═════ ENTRIES SHOWN

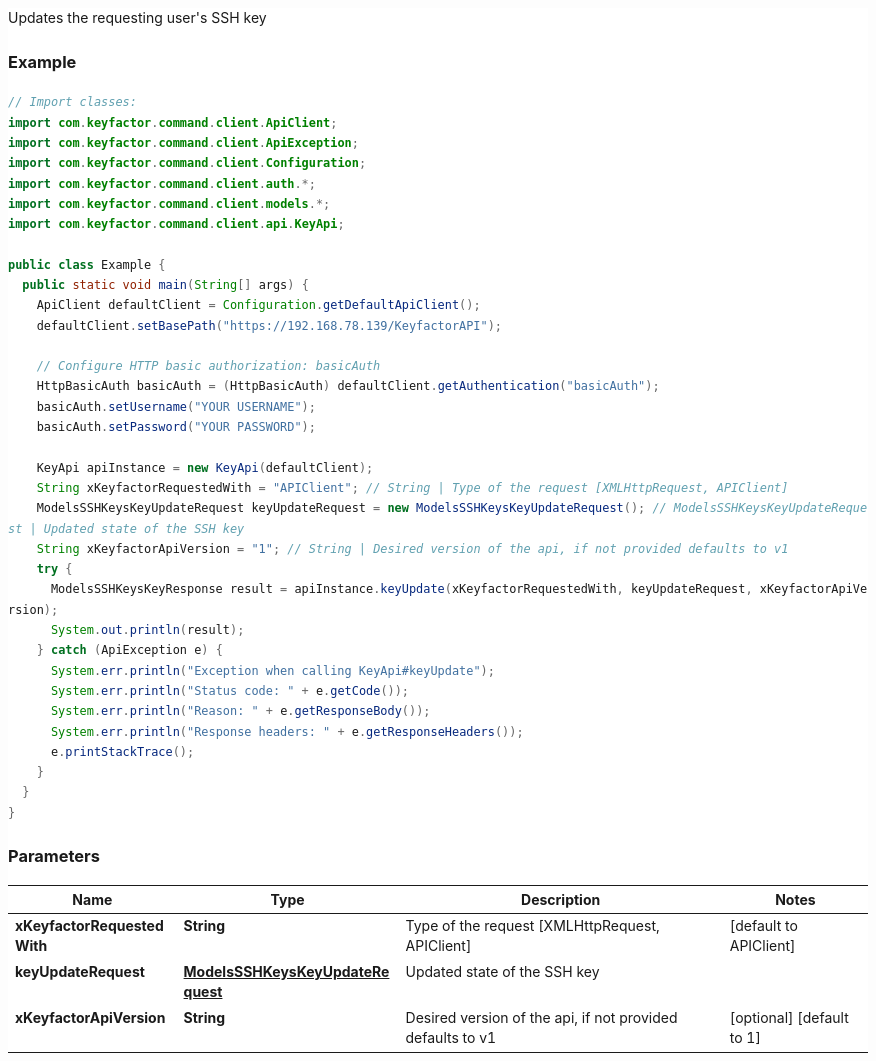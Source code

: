 Updates the requesting user&#39;s SSH key

### Example
```java
// Import classes:
import com.keyfactor.command.client.ApiClient;
import com.keyfactor.command.client.ApiException;
import com.keyfactor.command.client.Configuration;
import com.keyfactor.command.client.auth.*;
import com.keyfactor.command.client.models.*;
import com.keyfactor.command.client.api.KeyApi;

public class Example {
  public static void main(String[] args) {
    ApiClient defaultClient = Configuration.getDefaultApiClient();
    defaultClient.setBasePath("https://192.168.78.139/KeyfactorAPI");
    
    // Configure HTTP basic authorization: basicAuth
    HttpBasicAuth basicAuth = (HttpBasicAuth) defaultClient.getAuthentication("basicAuth");
    basicAuth.setUsername("YOUR USERNAME");
    basicAuth.setPassword("YOUR PASSWORD");

    KeyApi apiInstance = new KeyApi(defaultClient);
    String xKeyfactorRequestedWith = "APIClient"; // String | Type of the request [XMLHttpRequest, APIClient]
    ModelsSSHKeysKeyUpdateRequest keyUpdateRequest = new ModelsSSHKeysKeyUpdateRequest(); // ModelsSSHKeysKeyUpdateRequest | Updated state of the SSH key
    String xKeyfactorApiVersion = "1"; // String | Desired version of the api, if not provided defaults to v1
    try {
      ModelsSSHKeysKeyResponse result = apiInstance.keyUpdate(xKeyfactorRequestedWith, keyUpdateRequest, xKeyfactorApiVersion);
      System.out.println(result);
    } catch (ApiException e) {
      System.err.println("Exception when calling KeyApi#keyUpdate");
      System.err.println("Status code: " + e.getCode());
      System.err.println("Reason: " + e.getResponseBody());
      System.err.println("Response headers: " + e.getResponseHeaders());
      e.printStackTrace();
    }
  }
}
```

### Parameters

| Name | Type | Description  | Notes |
|------------- | ------------- | ------------- | -------------|
| **xKeyfactorRequestedWith** | **String**| Type of the request [XMLHttpRequest, APIClient] | [default to APIClient] |
| **keyUpdateRequest** | [**ModelsSSHKeysKeyUpdateRequest**](ModelsSSHKeysKeyUpdateRequest.md)| Updated state of the SSH key | |
| **xKeyfactorApiVersion** | **String**| Desired version of the api, if not provided defaults to v1 | [optional] [default to 1] |
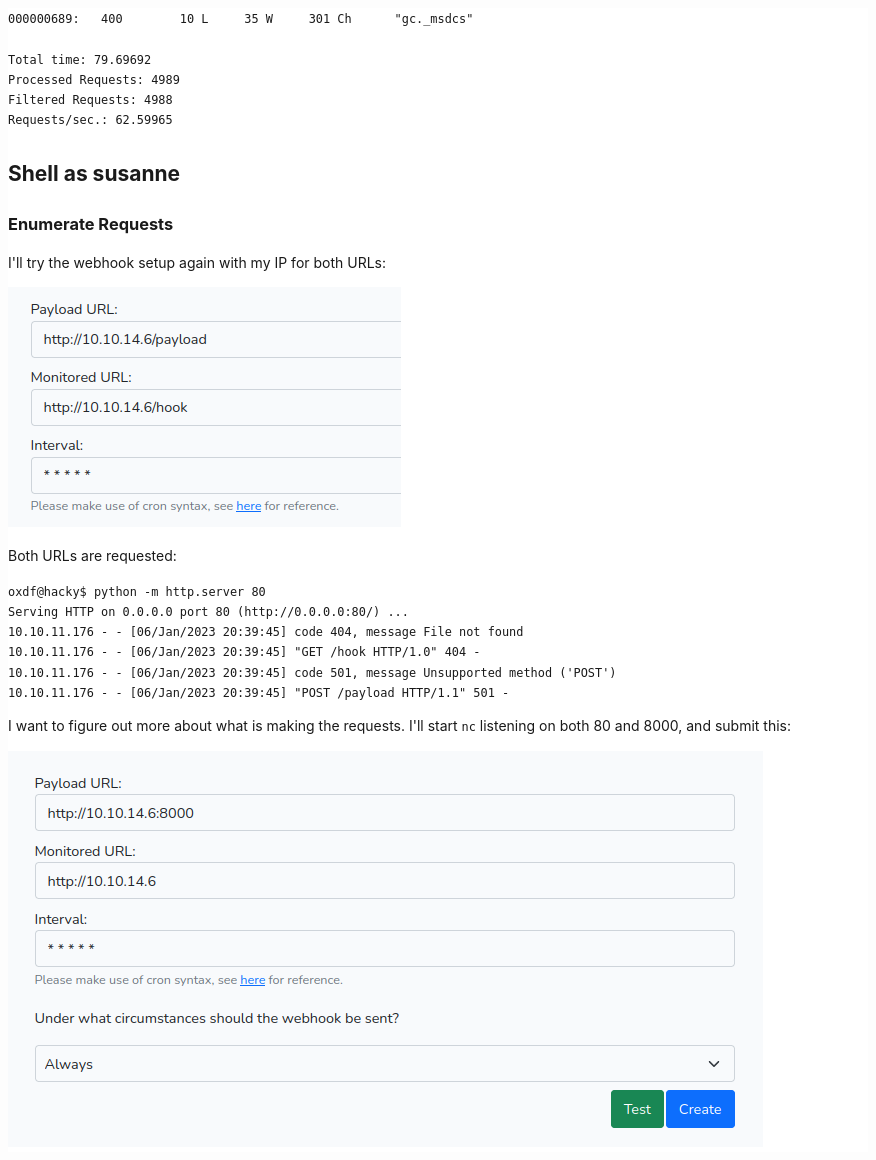     000000689:   400        10 L     35 W     301 Ch      "gc._msdcs"

    Total time: 79.69692
    Processed Requests: 4989
    Filtered Requests: 4988
    Requests/sec.: 62.59965



## Shell as susanne

### Enumerate Requests

I'll try the webhook setup again with my IP for both URLs:

![](/img/image-20230106153940610.png)

Both URLs are requested:



    oxdf@hacky$ python -m http.server 80
    Serving HTTP on 0.0.0.0 port 80 (http://0.0.0.0:80/) ...
    10.10.11.176 - - [06/Jan/2023 20:39:45] code 404, message File not found
    10.10.11.176 - - [06/Jan/2023 20:39:45] "GET /hook HTTP/1.0" 404 -
    10.10.11.176 - - [06/Jan/2023 20:39:45] code 501, message Unsupported method ('POST')
    10.10.11.176 - - [06/Jan/2023 20:39:45] "POST /payload HTTP/1.1" 501 -



I want to figure out more about what is making the requests. I'll start
`nc` listening on both 80 and 8000, and submit this:

![](/img/image-20230106155924850.png)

══════════

— EXERCISE DETAILS —
Every line of the data above is to be set down word for word, with the pictures left out.

— WRITTEN RESPONSE —
Source code

: Updates the requesting user&#39;s SSH key

### Example
```java
// Import classes:
import com.keyfactor.command.client.ApiClient;
import com.keyfactor.command.client.ApiException;
import com.keyfactor.command.client.Configuration;
import com.keyfactor.command.client.auth.*;
import com.keyfactor.command.client.models.*;
import com.keyfactor.command.client.api.KeyApi;

public class Example {
  public static void main(String[] args) {
    ApiClient defaultClient = Configuration.getDefaultApiClient();
    defaultClient.setBasePath("https://192.168.78.139/KeyfactorAPI");
    
    // Configure HTTP basic authorization: basicAuth
    HttpBasicAuth basicAuth = (HttpBasicAuth) defaultClient.getAuthentication("basicAuth");
    basicAuth.setUsername("YOUR USERNAME");
    basicAuth.setPassword("YOUR PASSWORD");

    KeyApi apiInstance = new KeyApi(defaultClient);
    String xKeyfactorRequestedWith = "APIClient"; // String | Type of the request [XMLHttpRequest, APIClient]
    ModelsSSHKeysKeyUpdateRequest keyUpdateRequest = new ModelsSSHKeysKeyUpdateRequest(); // ModelsSSHKeysKeyUpdateRequest | Updated state of the SSH key
    String xKeyfactorApiVersion = "1"; // String | Desired version of the api, if not provided defaults to v1
    try {
      ModelsSSHKeysKeyResponse result = apiInstance.keyUpdate(xKeyfactorRequestedWith, keyUpdateRequest, xKeyfactorApiVersion);
      System.out.println(result);
    } catch (ApiException e) {
      System.err.println("Exception when calling KeyApi#keyUpdate");
      System.err.println("Status code: " + e.getCode());
      System.err.println("Reason: " + e.getResponseBody());
      System.err.println("Response headers: " + e.getResponseHeaders());
      e.printStackTrace();
    }
  }
}
```

### Parameters

| Name | Type | Description  | Notes |
|------------- | ------------- | ------------- | -------------|
| **xKeyfactorRequestedWith** | **String**| Type of the request [XMLHttpRequest, APIClient] | [default to APIClient] |
| **keyUpdateRequest** | [**ModelsSSHKeysKeyUpdateRequest**](ModelsSSHKeysKeyUpdateRequest.md)| Updated state of the SSH key | |
| **xKeyfactorApiVersion** | **String**| Desired version of the api, if not provided defaults to v1 | [optional] [default to 1] |
     000000689:   400        10 L     35 W     301 Ch      "gc._msdcs"

    Total time: 79.69692
    Processed Requests: 4989
    Filtered Requests: 4988
    Requests/sec.: 62.59965



## Shell as susanne

### Enumerate Requests

I'll try the webhook setup again with my IP for both URLs:

![](/img/image-20230106153940610.png)

Both URLs are requested:



    oxdf@hacky$ python -m http.server 80
    Serving HTTP on 0.0.0.0 port 80 (http://0.0.0.0:80/) ...
    10.10.11.176 - - [06/Jan/2023 20:39:45] code 404, message File not found
    10.10.11.176 - - [06/Jan/2023 20:39:45] "GET /hook HTTP/1.0" 404 -
    10.10.11.176 - - [06/Jan/2023 20:39:45] code 501, message Unsupported method ('POST')
    10.10.11.176 - - [06/Jan/2023 20:39:45] "POST /payload HTTP/1.1" 501 -



I want to figure out more about what is making the requests. I'll start
`nc` listening on both 80 and 8000, and submit this:

![](/img/image-20230106155924850.png)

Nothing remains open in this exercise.